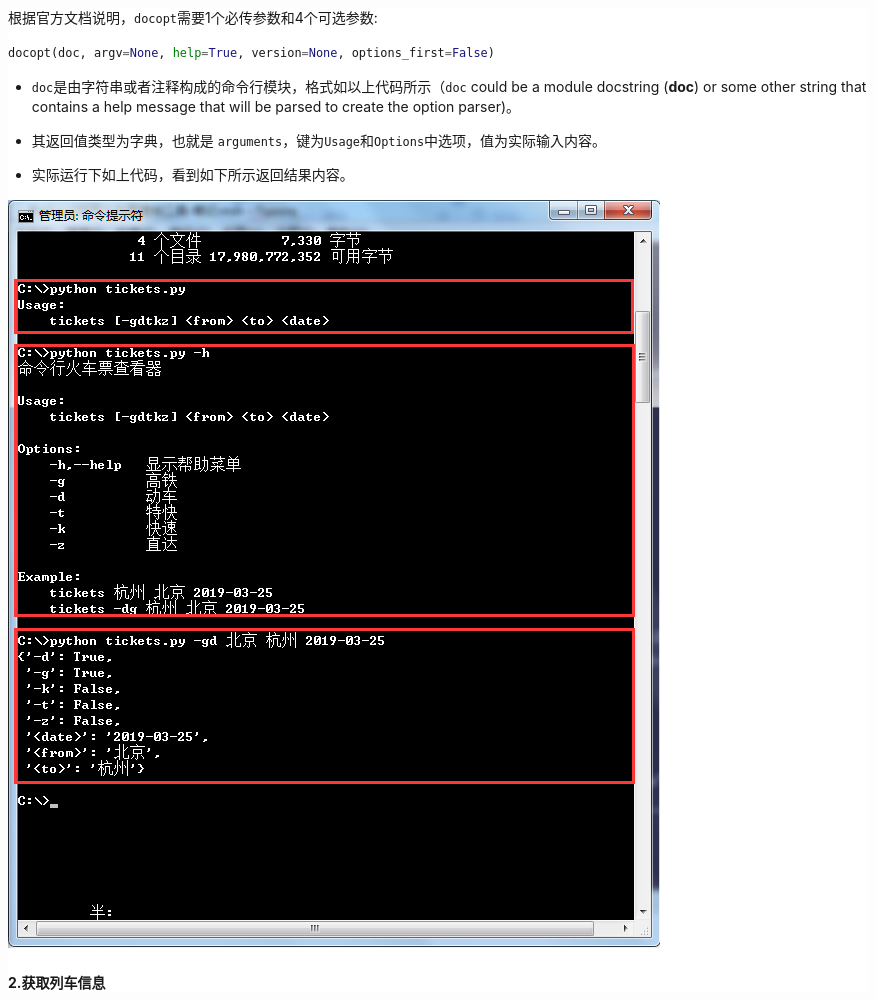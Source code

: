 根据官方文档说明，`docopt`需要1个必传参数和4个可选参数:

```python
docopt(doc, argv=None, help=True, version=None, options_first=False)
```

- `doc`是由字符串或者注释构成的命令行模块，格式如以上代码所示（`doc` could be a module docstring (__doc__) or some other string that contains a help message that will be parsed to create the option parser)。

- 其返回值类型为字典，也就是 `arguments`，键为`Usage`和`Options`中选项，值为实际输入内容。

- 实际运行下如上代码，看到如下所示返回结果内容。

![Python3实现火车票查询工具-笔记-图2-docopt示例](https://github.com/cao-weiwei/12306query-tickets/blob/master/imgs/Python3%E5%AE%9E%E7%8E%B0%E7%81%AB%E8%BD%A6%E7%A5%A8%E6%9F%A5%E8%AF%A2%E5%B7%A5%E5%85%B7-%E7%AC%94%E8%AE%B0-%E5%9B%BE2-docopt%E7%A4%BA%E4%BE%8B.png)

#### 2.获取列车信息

=====

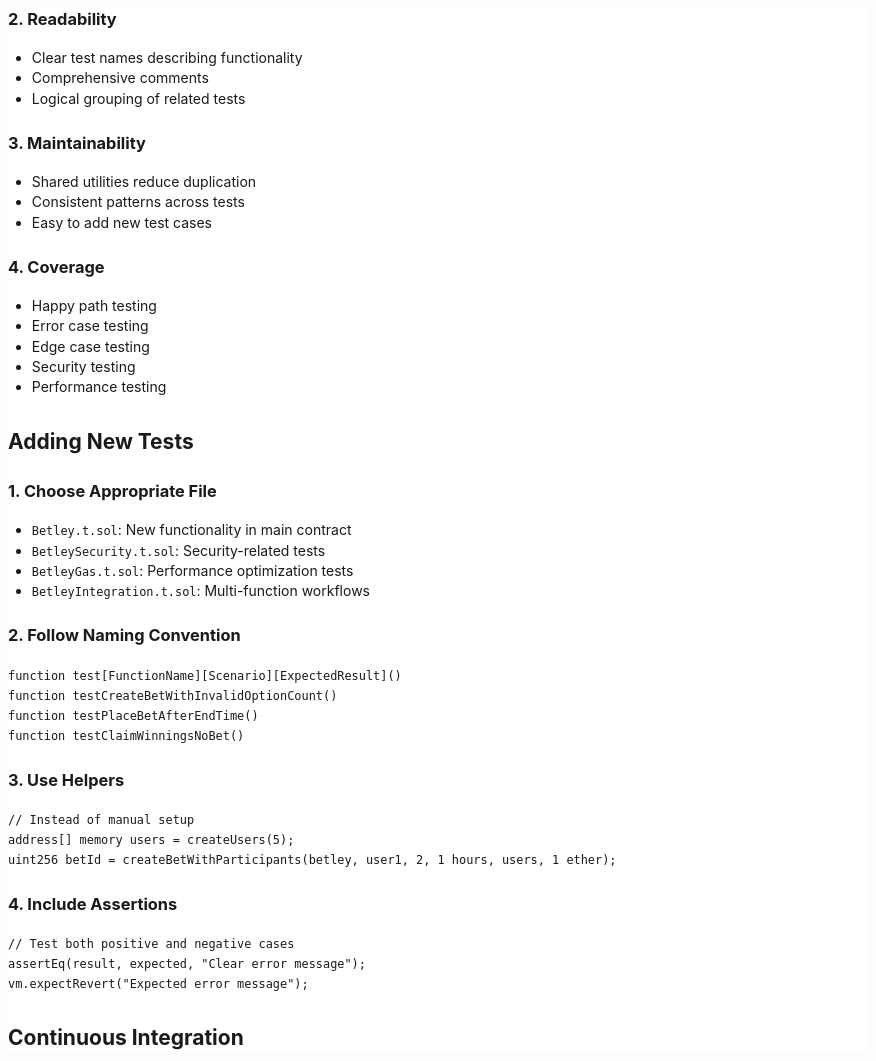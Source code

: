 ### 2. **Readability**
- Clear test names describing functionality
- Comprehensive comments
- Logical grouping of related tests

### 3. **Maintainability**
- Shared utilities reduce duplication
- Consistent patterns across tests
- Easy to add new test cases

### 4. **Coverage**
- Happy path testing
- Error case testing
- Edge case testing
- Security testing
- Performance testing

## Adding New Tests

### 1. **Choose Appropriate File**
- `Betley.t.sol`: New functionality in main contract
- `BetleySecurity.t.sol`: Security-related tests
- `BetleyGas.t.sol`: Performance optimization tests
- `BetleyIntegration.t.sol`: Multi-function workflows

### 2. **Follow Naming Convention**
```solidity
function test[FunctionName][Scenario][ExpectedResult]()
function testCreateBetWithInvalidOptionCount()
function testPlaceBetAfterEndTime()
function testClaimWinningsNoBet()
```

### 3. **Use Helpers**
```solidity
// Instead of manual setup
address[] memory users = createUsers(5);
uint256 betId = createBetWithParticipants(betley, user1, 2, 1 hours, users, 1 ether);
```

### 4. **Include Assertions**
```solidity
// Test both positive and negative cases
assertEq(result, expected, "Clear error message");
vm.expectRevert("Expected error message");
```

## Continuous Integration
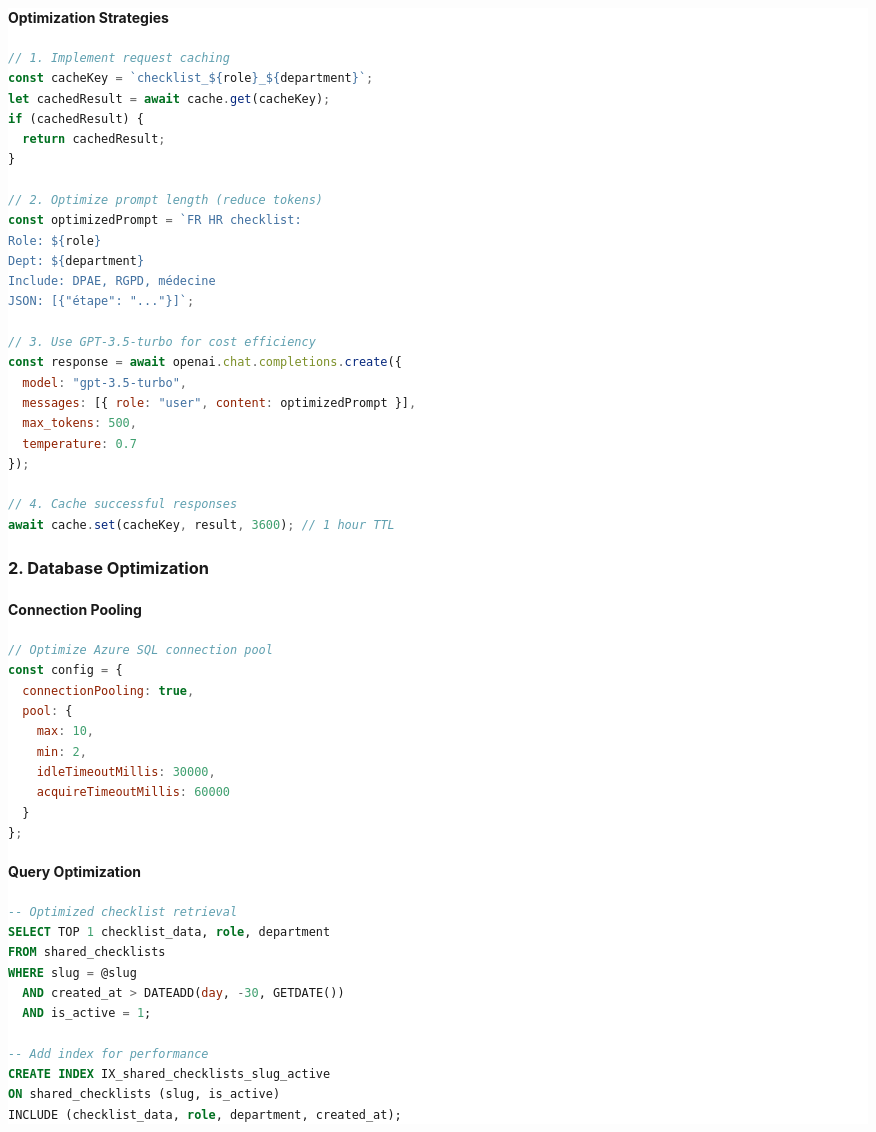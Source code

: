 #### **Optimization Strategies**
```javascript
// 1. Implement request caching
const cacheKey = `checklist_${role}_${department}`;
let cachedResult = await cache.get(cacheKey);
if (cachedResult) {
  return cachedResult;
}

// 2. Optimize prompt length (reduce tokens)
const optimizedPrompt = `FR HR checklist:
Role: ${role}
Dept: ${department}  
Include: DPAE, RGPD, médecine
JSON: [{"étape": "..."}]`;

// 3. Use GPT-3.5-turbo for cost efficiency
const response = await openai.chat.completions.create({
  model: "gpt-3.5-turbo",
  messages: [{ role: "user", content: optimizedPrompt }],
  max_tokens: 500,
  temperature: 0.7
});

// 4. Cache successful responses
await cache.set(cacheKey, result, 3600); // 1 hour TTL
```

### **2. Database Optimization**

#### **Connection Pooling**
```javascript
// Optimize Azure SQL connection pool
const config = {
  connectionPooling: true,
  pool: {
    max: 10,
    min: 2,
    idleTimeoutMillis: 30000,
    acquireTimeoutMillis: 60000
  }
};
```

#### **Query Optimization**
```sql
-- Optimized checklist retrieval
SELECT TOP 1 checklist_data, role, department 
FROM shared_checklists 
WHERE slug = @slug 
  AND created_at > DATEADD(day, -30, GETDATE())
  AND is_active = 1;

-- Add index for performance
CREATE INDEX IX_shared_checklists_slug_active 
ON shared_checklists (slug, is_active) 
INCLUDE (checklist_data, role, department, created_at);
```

=====

TASK ITEM — Determine how many lines of the material hold the string "Security", and state that number by itself.

TASK OUTPUT — 2